NİYAZİ DALYANCI: HABERİN ÖZÜNÜ İLK PARAGRAFLARDA VERMEK GEREK
TGC Genel Sekreter Yardımcısı Niyazi Dalyancı “Haber Yazım Teknikleri” konusunu örneklerle anlattı. Niyazi Dalyancı konuşmasında şu noktalar dikkat çekti:
“Medya, gazeteci gerçekleri okuyucularına, izleyicilerine ileten aracıdır. Demokratik sistemde ülkeleri yöneten yasama, yürütme, yargı erklerinin işlerini doğru dürüst yapıp yapmadıklarını izleyecek olan dördüncü kuvvet basındır.
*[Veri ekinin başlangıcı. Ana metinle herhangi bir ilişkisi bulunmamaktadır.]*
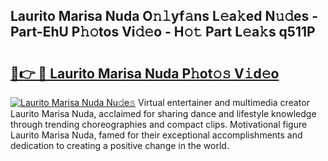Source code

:## Laurito Marisa Nuda O𝚗𝚕yf𝚊ns L𝚎a𝚔ed N𝚞𝚍es - Part-EhU P𝚑𝚘tos Vi𝚍𝚎o - H𝚘𝚝 Part L𝚎a𝚔s q511P

# <h2><a href="http://kf7voyn.oniu.top/?m=Laurito+Marisa+Nuda">🔗👉 🔴 Laurito Marisa Nuda P𝚑ot𝚘𝚜 V𝚒d𝚎o</a></h2>

[![Laurito Marisa Nuda Nu𝚍e𝚜](https://i.imgur.com/0qMVB7G.gif)](http://kf7voyn.oniu.top/?m=Laurito+Marisa+Nuda)
Virtual entertainer and multimedia creator Laurito Marisa Nuda, acclaimed for sharing dance and lifestyle knowledge through trending choreographies and compact clips. Motivational figure Laurito Marisa Nuda, famed for their exceptional accomplishments and dedication to creating a positive change in the world.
Medya, gerçeklerle halkın arasında köprü kurar. Haber, kimi kişilerin yayımlanmasını istemedikleri bir şeydir. Gerisi reklamdır. Her okuduğumuz habere böyle bakarsak daha iyi değerlendirebiliriz. Haber yazarken de bazı altın kuralları unutmamak gerekiyor. Örneğin, habere alıntıyla başlamayın. Haberin özüne giriş paragrafında yer verin. Yorum katmayın. Cümlelerin edilgen değil etken çatılı olmasına dikkat edin. Haberi de soruyu da sözcüklere boğmayın. Klişe sözlerden kaçının. Basın toplantılarında ve röportajlarda soru sorarken; konuya hakim olun. Soru basit ve tek konuya odaklı olsun. Çanak soruların okuru ve izleyiciyi aydınlatmakta yararı yok. Muhabir kendi görüşünü kendine saklamalı. Bir cümledeki bilgilerin, başka cümlelerdekilerle çelişmemesine dikkat etmek gerekir. Doğru bildiğinize emin olduğunuz bilgiyi bile birkaç kaynaktan doğrulatın.”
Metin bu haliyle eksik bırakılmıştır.